**Work to be completed:**
Could every line below be written out exactly as it appears?

**Data for analysis:**
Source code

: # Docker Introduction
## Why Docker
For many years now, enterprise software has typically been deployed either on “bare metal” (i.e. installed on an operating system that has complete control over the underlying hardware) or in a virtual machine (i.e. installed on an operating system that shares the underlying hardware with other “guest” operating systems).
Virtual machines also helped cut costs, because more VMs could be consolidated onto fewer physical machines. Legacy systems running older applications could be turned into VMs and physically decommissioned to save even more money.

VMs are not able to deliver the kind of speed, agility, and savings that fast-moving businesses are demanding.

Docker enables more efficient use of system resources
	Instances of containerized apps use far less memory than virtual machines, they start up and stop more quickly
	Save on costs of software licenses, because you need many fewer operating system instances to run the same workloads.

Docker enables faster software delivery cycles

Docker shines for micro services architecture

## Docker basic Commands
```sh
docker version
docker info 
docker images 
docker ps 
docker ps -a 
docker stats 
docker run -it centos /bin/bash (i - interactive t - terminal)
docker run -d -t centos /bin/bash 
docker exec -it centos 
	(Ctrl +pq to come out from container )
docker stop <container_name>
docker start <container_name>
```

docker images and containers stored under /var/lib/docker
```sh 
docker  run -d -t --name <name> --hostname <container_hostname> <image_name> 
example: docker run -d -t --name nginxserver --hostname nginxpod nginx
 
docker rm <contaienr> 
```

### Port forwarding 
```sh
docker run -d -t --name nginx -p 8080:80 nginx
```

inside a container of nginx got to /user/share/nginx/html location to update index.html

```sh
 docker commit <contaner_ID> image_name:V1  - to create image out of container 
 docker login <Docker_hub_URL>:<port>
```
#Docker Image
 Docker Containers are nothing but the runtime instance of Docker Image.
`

**Solution to the exercise:**
Source code

: # Docker Introduction
## Why Docker
For many years now, enterprise software has typically been deployed either on “bare metal” (i.e. installed on an operating system that has complete control over the underlying hardware) or in a virtual machine (i.e. installed on an operating system that shares the underlying hardware with other “guest” operating systems).
Virtual machines also helped cut costs, because more VMs could be consolidated onto fewer physical machines. Legacy systems running older applications could be turned into VMs and physically decommissioned to save even more money.

VMs are not able to deliver the kind of speed, agility, and savings that fast-moving businesses are demanding.

Docker enables more efficient use of system resources
	Instances of containerized apps use far less memory than virtual machines, they start up and stop more quickly
	Save on costs of software licenses, because you need many fewer operating system instances to run the same workloads.

Docker enables faster software delivery cycles

Docker shines for micro services architecture

## Docker basic Commands
```sh
docker version
docker info 
docker images 
docker ps 
docker ps -a 
docker stats 
docker run -it centos /bin/bash (i - interactive t - terminal)
docker run -d -t centos /bin/bash 
docker exec -it centos 
	(Ctrl +pq to come out from container )
docker stop <container_name>
docker start <container_name>
```

docker images and containers stored under /var/lib/docker
```sh 
docker  run -d -t --name <name> --hostname <container_hostname> <image_name> 
example: docker run -d -t --name nginxserver --hostname nginxpod nginx
 
docker rm <contaienr> 
```

### Port forwarding 
```sh
docker run -d -t --name nginx -p 8080:80 nginx
```

inside a container of nginx got to /user/share/nginx/html location to update index.html

```sh
 docker commit <contaner_ID> image_name:V1  - to create image out of container 
 docker login <Docker_hub_URL>:<port>
```
#Docker Image
 Docker Containers are nothing but the runtime instance of Docker Image.
`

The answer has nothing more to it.